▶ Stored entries
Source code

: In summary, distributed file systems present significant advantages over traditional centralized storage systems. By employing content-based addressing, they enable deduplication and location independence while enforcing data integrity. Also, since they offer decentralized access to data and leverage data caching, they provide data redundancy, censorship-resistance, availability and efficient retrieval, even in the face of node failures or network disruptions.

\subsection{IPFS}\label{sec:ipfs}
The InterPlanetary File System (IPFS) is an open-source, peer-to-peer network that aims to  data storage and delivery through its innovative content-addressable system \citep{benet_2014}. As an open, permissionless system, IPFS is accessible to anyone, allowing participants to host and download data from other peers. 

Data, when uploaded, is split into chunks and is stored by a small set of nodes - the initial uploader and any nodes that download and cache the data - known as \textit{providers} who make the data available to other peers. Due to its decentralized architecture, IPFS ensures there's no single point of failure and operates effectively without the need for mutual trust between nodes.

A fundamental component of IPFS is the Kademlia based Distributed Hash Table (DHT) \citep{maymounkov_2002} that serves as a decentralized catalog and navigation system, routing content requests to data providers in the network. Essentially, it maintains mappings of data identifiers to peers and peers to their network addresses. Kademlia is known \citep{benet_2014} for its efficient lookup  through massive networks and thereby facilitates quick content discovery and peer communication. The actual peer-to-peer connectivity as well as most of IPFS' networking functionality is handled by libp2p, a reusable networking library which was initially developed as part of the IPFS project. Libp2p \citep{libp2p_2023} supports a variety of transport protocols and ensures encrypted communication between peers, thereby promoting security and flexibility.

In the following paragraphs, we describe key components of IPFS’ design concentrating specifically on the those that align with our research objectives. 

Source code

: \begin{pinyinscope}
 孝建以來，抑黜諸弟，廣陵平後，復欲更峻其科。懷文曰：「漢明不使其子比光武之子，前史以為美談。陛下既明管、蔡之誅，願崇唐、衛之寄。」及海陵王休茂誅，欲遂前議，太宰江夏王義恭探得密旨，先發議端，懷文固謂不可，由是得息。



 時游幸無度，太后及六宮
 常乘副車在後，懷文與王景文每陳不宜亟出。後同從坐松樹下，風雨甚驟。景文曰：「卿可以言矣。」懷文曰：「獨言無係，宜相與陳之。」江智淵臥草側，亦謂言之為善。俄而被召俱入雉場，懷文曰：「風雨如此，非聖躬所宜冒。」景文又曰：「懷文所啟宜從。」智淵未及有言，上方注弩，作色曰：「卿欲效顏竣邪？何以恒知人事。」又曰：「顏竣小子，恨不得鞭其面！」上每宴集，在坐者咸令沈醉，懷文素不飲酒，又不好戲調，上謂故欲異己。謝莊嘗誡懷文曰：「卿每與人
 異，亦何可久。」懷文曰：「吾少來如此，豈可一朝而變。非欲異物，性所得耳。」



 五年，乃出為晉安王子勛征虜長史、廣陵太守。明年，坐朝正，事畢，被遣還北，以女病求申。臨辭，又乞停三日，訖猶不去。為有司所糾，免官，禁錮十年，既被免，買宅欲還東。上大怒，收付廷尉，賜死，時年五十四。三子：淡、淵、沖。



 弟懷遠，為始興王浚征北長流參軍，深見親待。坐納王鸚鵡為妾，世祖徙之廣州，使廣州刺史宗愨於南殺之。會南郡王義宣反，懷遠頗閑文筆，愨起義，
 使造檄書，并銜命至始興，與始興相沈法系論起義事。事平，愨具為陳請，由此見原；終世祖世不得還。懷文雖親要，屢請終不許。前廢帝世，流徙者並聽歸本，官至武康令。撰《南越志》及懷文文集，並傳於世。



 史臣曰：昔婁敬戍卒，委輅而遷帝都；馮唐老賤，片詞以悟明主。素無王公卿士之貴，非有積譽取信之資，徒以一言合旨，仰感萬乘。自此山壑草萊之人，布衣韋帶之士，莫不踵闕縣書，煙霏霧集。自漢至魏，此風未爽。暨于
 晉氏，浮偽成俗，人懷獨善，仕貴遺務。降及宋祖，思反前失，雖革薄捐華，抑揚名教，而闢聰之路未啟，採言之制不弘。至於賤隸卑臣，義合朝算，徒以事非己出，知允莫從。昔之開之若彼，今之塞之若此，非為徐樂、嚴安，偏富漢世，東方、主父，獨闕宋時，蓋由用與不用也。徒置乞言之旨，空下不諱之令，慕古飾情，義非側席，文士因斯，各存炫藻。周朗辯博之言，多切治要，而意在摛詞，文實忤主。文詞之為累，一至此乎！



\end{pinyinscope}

▶ ASSIGNED TASK
For this exercise, output exactly the lines above from the line with "異，亦何可久。」懷文曰：「吾少來如此，豈可一朝而變。非欲異物，性所得耳。」" to the line with "史臣曰：昔婁敬戍卒，委輅而遷", counting both, and leave out the rest.

▶ TASK ANSWER
 異，亦何可久。」懷文曰：「吾少來如此，豈可一朝而變。非欲異物，性所得耳。」



 五年，乃出為晉安王子勛征虜長史、廣陵太守。明年，坐朝正，事畢，被遣還北，以女病求申。臨辭，又乞停三日，訖猶不去。為有司所糾，免官，禁錮十年，既被免，買宅欲還東。上大怒，收付廷尉，賜死，時年五十四。三子：淡、淵、沖。



 弟懷遠，為始興王浚征北長流參軍，深見親待。坐納王鸚鵡為妾，世祖徙之廣州，使廣州刺史宗愨於南殺之。會南郡王義宣反，懷遠頗閑文筆，愨起義，
 使造檄書，并銜命至始興，與始興相沈法系論起義事。事平，愨具為陳請，由此見原；終世祖世不得還。懷文雖親要，屢請終不許。前廢帝世，流徙者並聽歸本，官至武康令。撰《南越志》及懷文文集，並傳於世。



 史臣曰：昔婁敬戍卒，委輅而遷帝都；馮唐老賤，片詞以悟明主。素無王公卿士之貴，非有積譽取信之資，徒以一言合旨，仰感萬乘。自此山壑草萊之人，布衣韋帶之士，莫不踵闕縣書，煙霏霧集。自漢至魏，此風未爽。暨于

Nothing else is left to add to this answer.